The Lily Pond
Has an elephant used our lily pond as a wallow? The pink
floating flowers, frog-patio pads and all,
are gone. The bulrush banks are trampled, the clear sky-mirror
with its shoals of flashing minnows is bilious
and muddy. Has someone been fishing with dynamite? The air
stinks of dredged sludge. Look, on the far shore,
behind the weeping willows, screened by hog sallow,
beavers have dug a canal linking the pond to the neighbouring
swamp. Brute engineers! Grey musky raw
muck plasters the banks of the new canal. Sunk
to the tops of my boots I stand stunned in the worksite.
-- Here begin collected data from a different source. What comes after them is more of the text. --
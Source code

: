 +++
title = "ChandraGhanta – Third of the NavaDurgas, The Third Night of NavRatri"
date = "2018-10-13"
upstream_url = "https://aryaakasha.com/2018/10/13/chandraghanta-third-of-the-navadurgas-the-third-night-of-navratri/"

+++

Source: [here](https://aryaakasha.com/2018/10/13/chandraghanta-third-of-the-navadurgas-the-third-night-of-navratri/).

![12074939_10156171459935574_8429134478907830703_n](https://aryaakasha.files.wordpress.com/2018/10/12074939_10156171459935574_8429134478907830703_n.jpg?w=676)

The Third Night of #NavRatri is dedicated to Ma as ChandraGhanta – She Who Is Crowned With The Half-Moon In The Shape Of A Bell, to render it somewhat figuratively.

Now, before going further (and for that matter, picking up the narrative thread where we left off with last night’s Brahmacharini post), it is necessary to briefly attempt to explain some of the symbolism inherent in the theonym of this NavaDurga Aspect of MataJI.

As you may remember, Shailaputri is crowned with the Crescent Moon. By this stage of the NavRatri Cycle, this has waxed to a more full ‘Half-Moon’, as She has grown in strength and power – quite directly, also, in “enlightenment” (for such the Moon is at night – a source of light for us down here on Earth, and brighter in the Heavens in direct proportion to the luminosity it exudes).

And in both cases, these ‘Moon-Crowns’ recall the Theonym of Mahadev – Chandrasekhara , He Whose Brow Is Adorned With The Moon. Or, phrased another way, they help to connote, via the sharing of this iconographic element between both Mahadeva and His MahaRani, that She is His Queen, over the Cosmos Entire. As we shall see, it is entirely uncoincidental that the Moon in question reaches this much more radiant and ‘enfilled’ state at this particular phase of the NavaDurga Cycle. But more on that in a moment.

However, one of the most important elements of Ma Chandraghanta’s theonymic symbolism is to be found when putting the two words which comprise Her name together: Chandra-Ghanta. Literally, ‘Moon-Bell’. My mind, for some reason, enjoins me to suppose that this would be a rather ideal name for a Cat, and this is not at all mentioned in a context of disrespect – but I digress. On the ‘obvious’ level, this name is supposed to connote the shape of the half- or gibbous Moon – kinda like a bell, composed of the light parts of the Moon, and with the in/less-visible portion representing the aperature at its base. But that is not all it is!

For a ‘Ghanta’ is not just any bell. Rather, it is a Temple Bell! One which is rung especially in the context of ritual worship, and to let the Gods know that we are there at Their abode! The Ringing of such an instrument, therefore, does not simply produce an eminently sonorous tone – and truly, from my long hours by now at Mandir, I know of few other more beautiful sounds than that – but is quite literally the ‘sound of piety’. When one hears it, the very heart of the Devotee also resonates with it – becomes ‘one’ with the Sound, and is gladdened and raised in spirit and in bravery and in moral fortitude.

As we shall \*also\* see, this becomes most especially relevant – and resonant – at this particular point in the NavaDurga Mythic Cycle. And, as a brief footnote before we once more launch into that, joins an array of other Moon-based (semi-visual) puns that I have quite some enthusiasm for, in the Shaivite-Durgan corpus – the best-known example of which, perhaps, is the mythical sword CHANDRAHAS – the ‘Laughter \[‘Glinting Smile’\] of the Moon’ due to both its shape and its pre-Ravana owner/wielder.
How did we not know this was going on? Overnight
a truckload of sticks and clay has been dumped on the blue flags
under the sumacs and two ash trees are down, one
largely limbed to its trunk among fresh chips, the other
vanished except for its pointy tooth-chiselled stump. Some
just-in-time team-work gullet swallowed the forty-foot
tree whole and shat it into the now-brown water.
No beavers in sight. Probably sleeping under the slash
pile or shaking with laughter watching us through the cracks.
Then we turn and see a long line of them hunched and working
their fast front paws rolling up the forest and fields
like a carpet. Wasn't the swamp enough for them?
They're fed up with Canada. Honouring them on the nickel
was a waste. Look, a couple are up in a tree unhooking
a ... curtain? They're letting the whole blue cloud-painted backdrop
fall down in folds! Stop! Stop! We liked it that way!